Bailar believed that mail volume had peaked in 1974 at slightly more than 90 billion pieces. That prediction was overly pessimistic.

Mail volume peaked in 2006 at 213 billion pieces, but after the 2008 recession, volume has dropped precipitously.

But much of what troubled the 42-year-old Bailar in his Detroit speech was his clairvoyant view of a troubled future for mail.

It was not just the specter of electronic diversion, which he saw coming, but the soaring costs of mail and labor costs that were troublesome.

“Faced with increased postage costs, businesses have reduced their mail usage or gone to other means altogether,” said Bailar.

He had just managed to raise the price of a first-class stamp to 13¢ from 10¢, and Congress, he noted, still had to appropriate funds to keep the USPS solvent.

The telephone worried the postmaster general, but “even more important,” he said, was something called “electronic funds transfer” between computers.

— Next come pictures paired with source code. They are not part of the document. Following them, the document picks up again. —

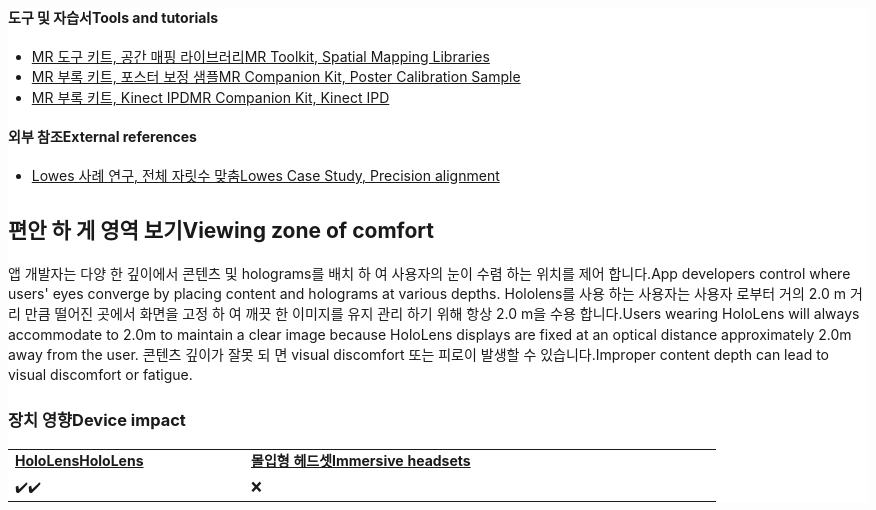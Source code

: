 #### <a name="tools-and-tutorials"></a><span data-ttu-id="d8a7f-224">도구 및 자습서</span><span class="sxs-lookup"><span data-stu-id="d8a7f-224">Tools and tutorials</span></span>

* [<span data-ttu-id="d8a7f-225">MR 도구 키트, 공간 매핑 라이브러리</span><span class="sxs-lookup"><span data-stu-id="d8a7f-225">MR Toolkit, Spatial Mapping Libraries</span></span>](https://github.com/Microsoft/MixedRealityToolkit-Unity/blob/htk_release/Assets/HoloToolkit/SpatialMapping/README.md)
* [<span data-ttu-id="d8a7f-226">MR 부록 키트, 포스터 보정 샘플</span><span class="sxs-lookup"><span data-stu-id="d8a7f-226">MR Companion Kit, Poster Calibration Sample</span></span>](https://github.com/Microsoft/MixedRealityCompanionKit/tree/master/PosterCalibrationSample)
* [<span data-ttu-id="d8a7f-227">MR 부록 키트, Kinect IPD</span><span class="sxs-lookup"><span data-stu-id="d8a7f-227">MR Companion Kit, Kinect IPD</span></span>](https://github.com/Microsoft/MixedRealityCompanionKit/tree/master/KinectIPD)

#### <a name="external-references"></a><span data-ttu-id="d8a7f-228">외부 참조</span><span class="sxs-lookup"><span data-stu-id="d8a7f-228">External references</span></span>

* [<span data-ttu-id="d8a7f-229">Lowes 사례 연구, 전체 자릿수 맞춤</span><span class="sxs-lookup"><span data-stu-id="d8a7f-229">Lowes Case Study, Precision alignment</span></span>](https://www.youtube.com/watch?v=LceMdyKZ4PI)

## <a name="viewing-zone-of-comfort"></a><span data-ttu-id="d8a7f-230">편안 하 게 영역 보기</span><span class="sxs-lookup"><span data-stu-id="d8a7f-230">Viewing zone of comfort</span></span>

<span data-ttu-id="d8a7f-231">앱 개발자는 다양 한 깊이에서 콘텐츠 및 holograms를 배치 하 여 사용자의 눈이 수렴 하는 위치를 제어 합니다.</span><span class="sxs-lookup"><span data-stu-id="d8a7f-231">App developers control where users' eyes converge by placing content and holograms at various depths.</span></span> <span data-ttu-id="d8a7f-232">Hololens를 사용 하는 사용자는 사용자 로부터 거의 2.0 m 거리 만큼 떨어진 곳에서 화면을 고정 하 여 깨끗 한 이미지를 유지 관리 하기 위해 항상 2.0 m을 수용 합니다.</span><span class="sxs-lookup"><span data-stu-id="d8a7f-232">Users wearing HoloLens will always accommodate to 2.0m to maintain a clear image because HoloLens displays are fixed at an optical distance approximately 2.0m away from the user.</span></span> <span data-ttu-id="d8a7f-233">콘텐츠 깊이가 잘못 되 면 visual discomfort 또는 피로이 발생할 수 있습니다.</span><span class="sxs-lookup"><span data-stu-id="d8a7f-233">Improper content depth can lead to visual discomfort or fatigue.</span></span>

### <a name="device-impact"></a><span data-ttu-id="d8a7f-234">장치 영향</span><span class="sxs-lookup"><span data-stu-id="d8a7f-234">Device impact</span></span>

<table>
    <colgroup>
    <col width="33%" />
    <col width="33%" />
    <col width="33%" />
    </colgroup>
    <tr>
        <td><span data-ttu-id="d8a7f-235"><a href="../../hololens-hardware-details.md"><strong>HoloLens</strong></a></span><span class="sxs-lookup"><span data-stu-id="d8a7f-235"><a href="../../hololens-hardware-details.md"><strong>HoloLens</strong></a></span></span></td>
        <td><span data-ttu-id="d8a7f-236"><a href="../../discover/immersive-headset-hardware-details.md"><strong>몰입형 헤드셋</strong></a></span><span class="sxs-lookup"><span data-stu-id="d8a7f-236"><a href="../../discover/immersive-headset-hardware-details.md"><strong>Immersive headsets</strong></a></span></span></td>
        <td></td>
    </tr>
     <tr>
        <td><span data-ttu-id="d8a7f-237">✔️</span><span class="sxs-lookup"><span data-stu-id="d8a7f-237">✔️</span></span></td>
        <td>❌</td>
        <td></td>
    </tr>
</table>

This change “has only one place to go in the future — and that, of course, is up.”

Why, he said, there is even talk of “innovative payment systems in which direct transfer of funds can be executed by an individual.”

Loss of remittance mail could present a serious problem to future first-class mail, he said.

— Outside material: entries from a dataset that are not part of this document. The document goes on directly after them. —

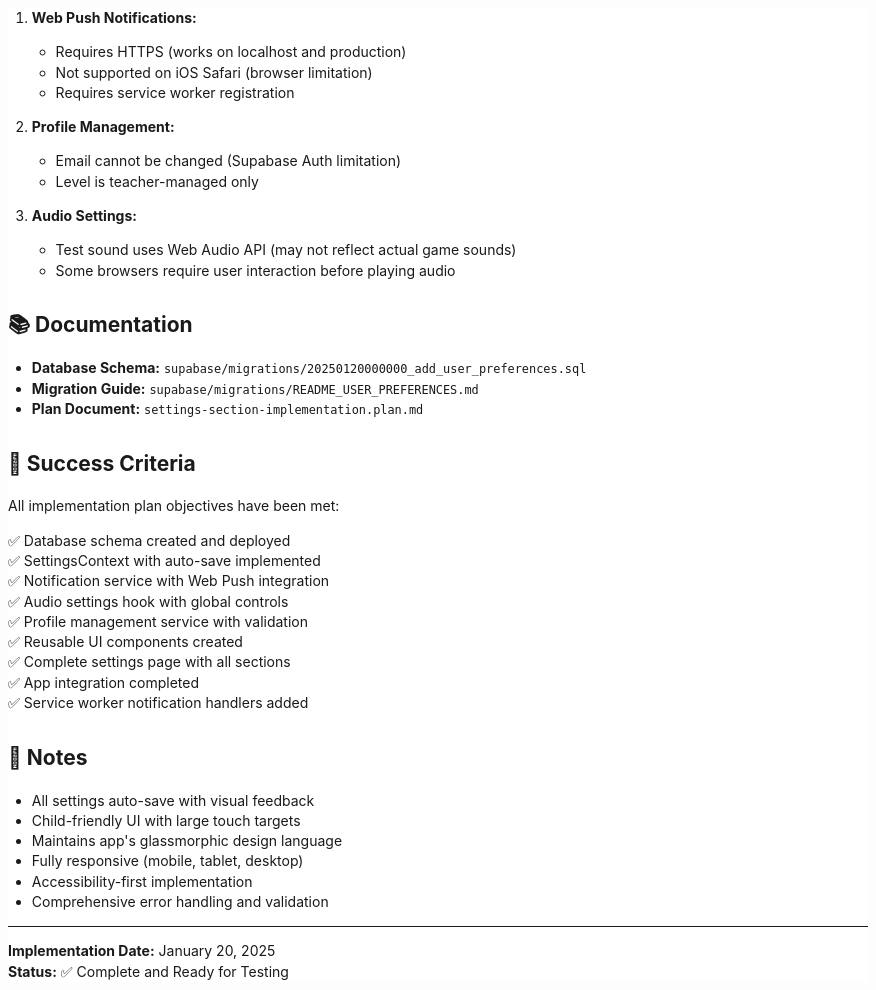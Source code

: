 1. **Web Push Notifications:**
   - Requires HTTPS (works on localhost and production)
   - Not supported on iOS Safari (browser limitation)
   - Requires service worker registration

2. **Profile Management:**
   - Email cannot be changed (Supabase Auth limitation)
   - Level is teacher-managed only

3. **Audio Settings:**
   - Test sound uses Web Audio API (may not reflect actual game sounds)
   - Some browsers require user interaction before playing audio

## 📚 Documentation

- **Database Schema:** `supabase/migrations/20250120000000_add_user_preferences.sql`
- **Migration Guide:** `supabase/migrations/README_USER_PREFERENCES.md`
- **Plan Document:** `settings-section-implementation.plan.md`

## 🎉 Success Criteria

All implementation plan objectives have been met:

✅ Database schema created and deployed  
✅ SettingsContext with auto-save implemented  
✅ Notification service with Web Push integration  
✅ Audio settings hook with global controls  
✅ Profile management service with validation  
✅ Reusable UI components created  
✅ Complete settings page with all sections  
✅ App integration completed  
✅ Service worker notification handlers added

## 🙏 Notes

- All settings auto-save with visual feedback
- Child-friendly UI with large touch targets
- Maintains app's glassmorphic design language
- Fully responsive (mobile, tablet, desktop)
- Accessibility-first implementation
- Comprehensive error handling and validation

---

**Implementation Date:** January 20, 2025  
**Status:** ✅ Complete and Ready for Testing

“Since over half our first-class mail volume involves bills and payments, losses such as I have been discussing would deliver us a mighty blow,” he told the Detroit gathering.

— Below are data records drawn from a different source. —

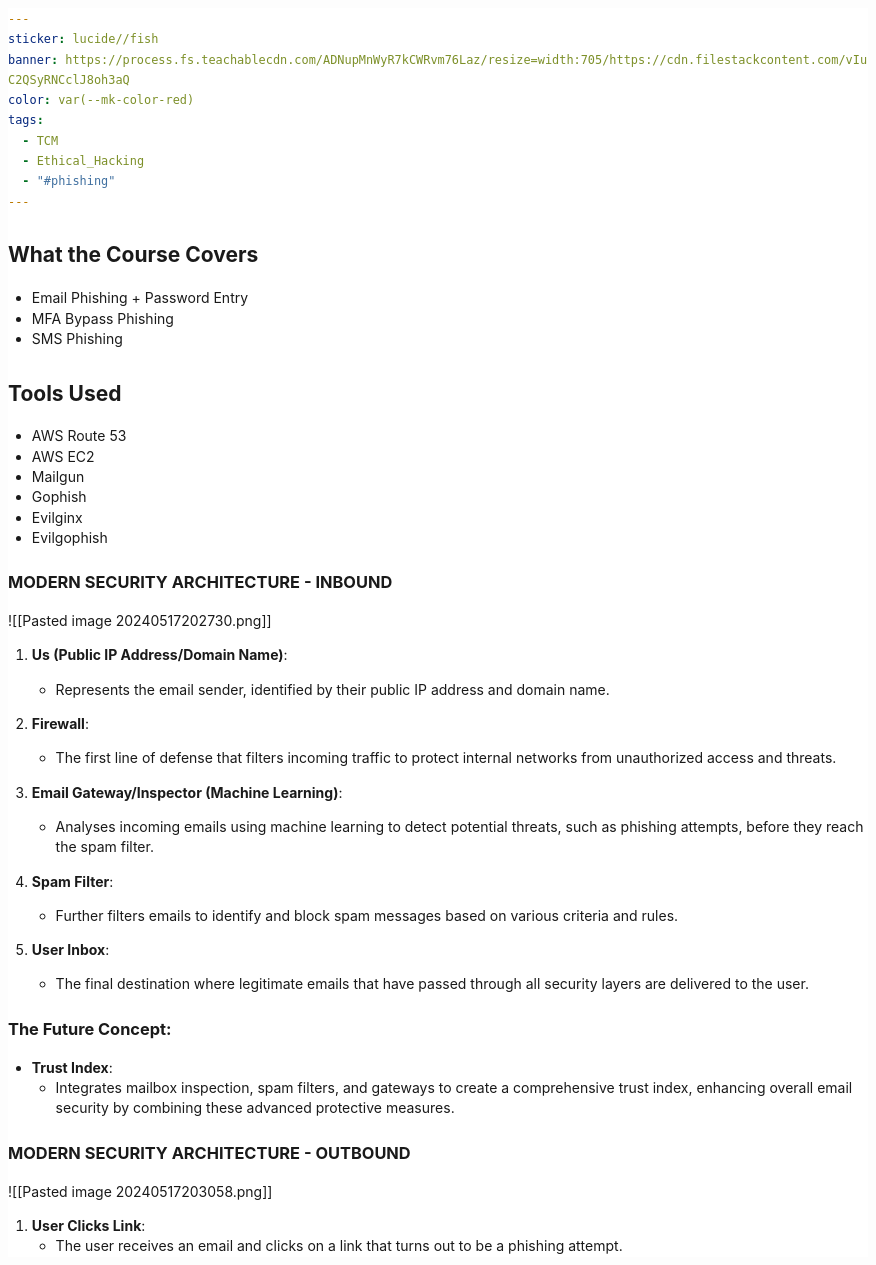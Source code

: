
 ```yaml
---
sticker: lucide//fish
banner: https://process.fs.teachablecdn.com/ADNupMnWyR7kCWRvm76Laz/resize=width:705/https://cdn.filestackcontent.com/vIuC2QSyRNCclJ8oh3aQ
color: var(--mk-color-red)
tags:
  - TCM
  - Ethical_Hacking
  - "#phishing"
---
```

## What the Course Covers
- Email Phishing + Password Entry
- MFA Bypass Phishing 
- SMS Phishing

## Tools Used
- AWS Route 53
- AWS EC2
- Mailgun
- Gophish
- Evilginx
- Evilgophish


### MODERN SECURITY ARCHITECTURE - INBOUND
![[Pasted image 20240517202730.png]]

1. **Us (Public IP Address/Domain Name)**:
   - Represents the email sender, identified by their public IP address and domain name.

2. **Firewall**:
   - The first line of defense that filters incoming traffic to protect internal networks from unauthorized access and threats.

3. **Email Gateway/Inspector (Machine Learning)**:
   - Analyses incoming emails using machine learning to detect potential threats, such as phishing attempts, before they reach the spam filter.

4. **Spam Filter**:
   - Further filters emails to identify and block spam messages based on various criteria and rules.

5. **User Inbox**:
   - The final destination where legitimate emails that have passed through all security layers are delivered to the user.

### The Future Concept:
- **Trust Index**:
   - Integrates mailbox inspection, spam filters, and gateways to create a comprehensive trust index, enhancing overall email security by combining these advanced protective measures.
### MODERN SECURITY ARCHITECTURE - OUTBOUND
![[Pasted image 20240517203058.png]]
1. **User Clicks Link**:
   - The user receives an email and clicks on a link that turns out to be a phishing attempt.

Bailar also warned that while first-class mail might shrink, the number of houses that the USPS must visit six days a week would continue to grow.

And, he said, the USPS must pay the costs of getting the mail to the door rather than to curbside boxes.

All this to deliver mail being generated largely by “commercial mailers,” he said.

What Bailar feared was a four-step process that would devolve into “a vicious spiral which will destroy the postal system.”

The four trends that would feed this failure would be:

                1. Rising postal costs.

                2. Continued demand for “the full range of traditional services.”

                3. Fewer mailers will have to bear the increases.

                4. Mailers will desert the USPS for cheaper alternatives.

Whatever its shortcomings, Bailar argued the new Postal Service was a success.

It should not be viewed as a “solution but rather a beginning,” he said.

Lawmakers will still need to make changes to the organization, he said.

“If the public elects to continue the postal system in its present form, it will have to pay a steep price,” he said.

“It may find the first-class stamp becoming a luxury item in the next decade and the Postal Service a ponderous and costly left-over from simpler, more affluent times.”

Saving the Postal Service might require “a fundamental change in attitude” by the public, he said.

“We must recognize that postal service is a service like any other — a service that we pay for through postage and tax dollars — not a political birthright, deeded to us as a gift by our government,” he concluded.

Cary Brick, a former congressional chief of staff who served with Bailar on the Citizens’ Stamp Advisory Committee, said they discussed the chances for passage of legislation that would help with the Postal Service’s financial plight.

“We agreed that Congress will not believe or understand USPS’s pleas for legislative help until there is a massive breakdown of mail delivery in the nation’s largest cities,” Brick said. “Only then will Congress take notice.”

As for stamps, Brick said he and Bailar “found common ground in matters relating to a balance of stamp subjects. What we feared was a growing trend toward commercialization.”